What the task asks →
Output the entries exactly.

Stored dataset items
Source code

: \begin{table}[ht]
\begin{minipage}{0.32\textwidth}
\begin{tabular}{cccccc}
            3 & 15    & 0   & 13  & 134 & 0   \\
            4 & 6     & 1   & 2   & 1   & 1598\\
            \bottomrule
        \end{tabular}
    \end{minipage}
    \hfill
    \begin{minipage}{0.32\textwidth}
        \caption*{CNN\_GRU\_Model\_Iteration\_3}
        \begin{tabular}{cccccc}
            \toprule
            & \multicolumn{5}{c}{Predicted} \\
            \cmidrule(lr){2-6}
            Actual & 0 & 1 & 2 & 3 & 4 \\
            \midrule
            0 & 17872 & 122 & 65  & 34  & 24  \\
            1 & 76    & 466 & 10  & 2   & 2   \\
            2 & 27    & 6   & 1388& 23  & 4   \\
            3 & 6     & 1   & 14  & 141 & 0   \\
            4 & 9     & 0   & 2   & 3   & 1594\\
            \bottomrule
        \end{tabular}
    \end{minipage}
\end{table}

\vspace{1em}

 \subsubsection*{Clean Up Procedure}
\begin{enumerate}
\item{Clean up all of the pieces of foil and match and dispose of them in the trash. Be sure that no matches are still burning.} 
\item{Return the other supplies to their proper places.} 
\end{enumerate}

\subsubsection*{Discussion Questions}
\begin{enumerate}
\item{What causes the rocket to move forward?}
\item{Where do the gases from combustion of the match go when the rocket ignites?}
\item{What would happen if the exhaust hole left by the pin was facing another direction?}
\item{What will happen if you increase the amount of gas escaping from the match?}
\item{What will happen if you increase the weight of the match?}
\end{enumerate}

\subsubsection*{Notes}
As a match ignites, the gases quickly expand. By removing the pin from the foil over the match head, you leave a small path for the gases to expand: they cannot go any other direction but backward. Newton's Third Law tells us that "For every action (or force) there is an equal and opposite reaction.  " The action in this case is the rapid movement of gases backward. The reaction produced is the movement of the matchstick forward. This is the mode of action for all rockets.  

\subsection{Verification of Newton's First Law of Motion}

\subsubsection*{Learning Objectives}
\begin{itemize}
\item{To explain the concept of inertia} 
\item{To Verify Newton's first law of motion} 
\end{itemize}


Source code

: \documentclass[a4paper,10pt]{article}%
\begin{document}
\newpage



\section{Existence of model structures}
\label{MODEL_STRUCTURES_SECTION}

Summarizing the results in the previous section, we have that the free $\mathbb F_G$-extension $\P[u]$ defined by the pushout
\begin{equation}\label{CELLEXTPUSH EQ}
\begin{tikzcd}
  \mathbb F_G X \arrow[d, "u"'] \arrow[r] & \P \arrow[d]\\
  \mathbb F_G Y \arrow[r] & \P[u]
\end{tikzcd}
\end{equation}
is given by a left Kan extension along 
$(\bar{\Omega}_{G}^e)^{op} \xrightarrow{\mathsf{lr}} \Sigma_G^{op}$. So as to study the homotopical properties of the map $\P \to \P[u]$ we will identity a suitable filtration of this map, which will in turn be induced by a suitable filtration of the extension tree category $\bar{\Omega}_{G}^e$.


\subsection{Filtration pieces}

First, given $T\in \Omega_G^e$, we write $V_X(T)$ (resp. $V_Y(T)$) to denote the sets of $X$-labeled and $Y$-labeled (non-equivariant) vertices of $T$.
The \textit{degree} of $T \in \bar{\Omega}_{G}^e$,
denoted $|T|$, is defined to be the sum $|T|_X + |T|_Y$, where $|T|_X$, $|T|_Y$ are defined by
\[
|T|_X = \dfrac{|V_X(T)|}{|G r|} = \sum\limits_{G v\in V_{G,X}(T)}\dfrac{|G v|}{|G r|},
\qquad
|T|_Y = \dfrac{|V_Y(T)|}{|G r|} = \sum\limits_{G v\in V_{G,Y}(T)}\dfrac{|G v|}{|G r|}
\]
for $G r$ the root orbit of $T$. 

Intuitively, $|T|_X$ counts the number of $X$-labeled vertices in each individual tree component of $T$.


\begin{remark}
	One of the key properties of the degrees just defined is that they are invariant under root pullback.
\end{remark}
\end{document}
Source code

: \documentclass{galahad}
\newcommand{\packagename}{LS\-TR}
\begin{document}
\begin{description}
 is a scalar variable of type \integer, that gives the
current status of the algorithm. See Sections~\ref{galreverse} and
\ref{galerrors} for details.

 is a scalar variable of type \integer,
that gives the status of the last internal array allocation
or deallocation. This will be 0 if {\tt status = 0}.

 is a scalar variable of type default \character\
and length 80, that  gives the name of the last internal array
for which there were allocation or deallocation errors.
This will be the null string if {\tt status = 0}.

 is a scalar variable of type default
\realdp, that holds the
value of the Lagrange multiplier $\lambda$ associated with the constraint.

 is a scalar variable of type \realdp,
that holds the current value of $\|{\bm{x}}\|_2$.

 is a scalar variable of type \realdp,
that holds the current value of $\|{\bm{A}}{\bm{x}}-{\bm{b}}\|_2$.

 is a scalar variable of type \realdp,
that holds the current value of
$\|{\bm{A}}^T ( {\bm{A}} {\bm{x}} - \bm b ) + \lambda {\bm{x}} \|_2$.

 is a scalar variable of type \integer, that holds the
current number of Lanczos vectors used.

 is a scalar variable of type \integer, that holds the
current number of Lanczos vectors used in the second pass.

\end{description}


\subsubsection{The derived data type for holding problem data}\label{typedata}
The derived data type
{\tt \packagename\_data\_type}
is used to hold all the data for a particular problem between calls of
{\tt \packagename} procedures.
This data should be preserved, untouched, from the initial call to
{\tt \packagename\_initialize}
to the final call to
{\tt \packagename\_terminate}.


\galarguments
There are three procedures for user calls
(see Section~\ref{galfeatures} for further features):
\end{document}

Result of the exercise →
Source code

: \begin{table}[ht]
\begin{minipage}{0.32\textwidth}
\begin{tabular}{cccccc}
            3 & 15    & 0   & 13  & 134 & 0   \\
            4 & 6     & 1   & 2   & 1   & 1598\\
            \bottomrule
        \end{tabular}
    \end{minipage}
    \hfill
    \begin{minipage}{0.32\textwidth}
        \caption*{CNN\_GRU\_Model\_Iteration\_3}
        \begin{tabular}{cccccc}
            \toprule
            & \multicolumn{5}{c}{Predicted} \\
            \cmidrule(lr){2-6}
            Actual & 0 & 1 & 2 & 3 & 4 \\
            \midrule
            0 & 17872 & 122 & 65  & 34  & 24  \\
            1 & 76    & 466 & 10  & 2   & 2   \\
            2 & 27    & 6   & 1388& 23  & 4   \\
            3 & 6     & 1   & 14  & 141 & 0   \\
            4 & 9     & 0   & 2   & 3   & 1594\\
            \bottomrule
        \end{tabular}
    \end{minipage}
\end{table}

\vspace{1em}

 \subsubsection*{Clean Up Procedure}
\begin{enumerate}
\item{Clean up all of the pieces of foil and match and dispose of them in the trash. Be sure that no matches are still burning.} 
\item{Return the other supplies to their proper places.} 
\end{enumerate}

\subsubsection*{Discussion Questions}
\begin{enumerate}
\item{What causes the rocket to move forward?}
\item{Where do the gases from combustion of the match go when the rocket ignites?}
\item{What would happen if the exhaust hole left by the pin was facing another direction?}
\item{What will happen if you increase the amount of gas escaping from the match?}
\item{What will happen if you increase the weight of the match?}
\end{enumerate}

\subsubsection*{Notes}
As a match ignites, the gases quickly expand. By removing the pin from the foil over the match head, you leave a small path for the gases to expand: they cannot go any other direction but backward. Newton's Third Law tells us that "For every action (or force) there is an equal and opposite reaction.  " The action in this case is the rapid movement of gases backward. The reaction produced is the movement of the matchstick forward. This is the mode of action for all rockets.  

\subsection{Verification of Newton's First Law of Motion}

\subsubsection*{Learning Objectives}
\begin{itemize}
\item{To explain the concept of inertia} 
\item{To Verify Newton's first law of motion} 
\end{itemize}


Source code

: \documentclass[a4paper,10pt]{article}%
\begin{document}
\newpage



\section{Existence of model structures}
\label{MODEL_STRUCTURES_SECTION}

Summarizing the results in the previous section, we have that the free $\mathbb F_G$-extension $\P[u]$ defined by the pushout
\begin{equation}\label{CELLEXTPUSH EQ}
\begin{tikzcd}
  \mathbb F_G X \arrow[d, "u"'] \arrow[r] & \P \arrow[d]\\
  \mathbb F_G Y \arrow[r] & \P[u]
\end{tikzcd}
\end{equation}
is given by a left Kan extension along 
$(\bar{\Omega}_{G}^e)^{op} \xrightarrow{\mathsf{lr}} \Sigma_G^{op}$. So as to study the homotopical properties of the map $\P \to \P[u]$ we will identity a suitable filtration of this map, which will in turn be induced by a suitable filtration of the extension tree category $\bar{\Omega}_{G}^e$.


\subsection{Filtration pieces}

First, given $T\in \Omega_G^e$, we write $V_X(T)$ (resp. $V_Y(T)$) to denote the sets of $X$-labeled and $Y$-labeled (non-equivariant) vertices of $T$.
The \textit{degree} of $T \in \bar{\Omega}_{G}^e$,
denoted $|T|$, is defined to be the sum $|T|_X + |T|_Y$, where $|T|_X$, $|T|_Y$ are defined by
\[
|T|_X = \dfrac{|V_X(T)|}{|G r|} = \sum\limits_{G v\in V_{G,X}(T)}\dfrac{|G v|}{|G r|},
\qquad
|T|_Y = \dfrac{|V_Y(T)|}{|G r|} = \sum\limits_{G v\in V_{G,Y}(T)}\dfrac{|G v|}{|G r|}
\]
for $G r$ the root orbit of $T$. 

Intuitively, $|T|_X$ counts the number of $X$-labeled vertices in each individual tree component of $T$.


\begin{remark}
	One of the key properties of the degrees just defined is that they are invariant under root pullback.
\end{remark}
\end{document}
Source code

: \documentclass{galahad}
\newcommand{\packagename}{LS\-TR}
\begin{document}
\begin{description}
 is a scalar variable of type \integer, that gives the
current status of the algorithm. See Sections~\ref{galreverse} and
\ref{galerrors} for details.

 is a scalar variable of type \integer,
that gives the status of the last internal array allocation
or deallocation. This will be 0 if {\tt status = 0}.

 is a scalar variable of type default \character\
and length 80, that  gives the name of the last internal array
for which there were allocation or deallocation errors.
This will be the null string if {\tt status = 0}.

 is a scalar variable of type default
\realdp, that holds the
value of the Lagrange multiplier $\lambda$ associated with the constraint.

 is a scalar variable of type \realdp,
that holds the current value of $\|{\bm{x}}\|_2$.

 is a scalar variable of type \realdp,
that holds the current value of $\|{\bm{A}}{\bm{x}}-{\bm{b}}\|_2$.

 is a scalar variable of type \realdp,
that holds the current value of
$\|{\bm{A}}^T ( {\bm{A}} {\bm{x}} - \bm b ) + \lambda {\bm{x}} \|_2$.

 is a scalar variable of type \integer, that holds the
current number of Lanczos vectors used.

 is a scalar variable of type \integer, that holds the
current number of Lanczos vectors used in the second pass.

\end{description}


\subsubsection{The derived data type for holding problem data}\label{typedata}
The derived data type
{\tt \packagename\_data\_type}
is used to hold all the data for a particular problem between calls of
{\tt \packagename} procedures.
This data should be preserved, untouched, from the initial call to
{\tt \packagename\_initialize}
to the final call to
{\tt \packagename\_terminate}.


\galarguments
There are three procedures for user calls
(see Section~\ref{galfeatures} for further features):
\end{document}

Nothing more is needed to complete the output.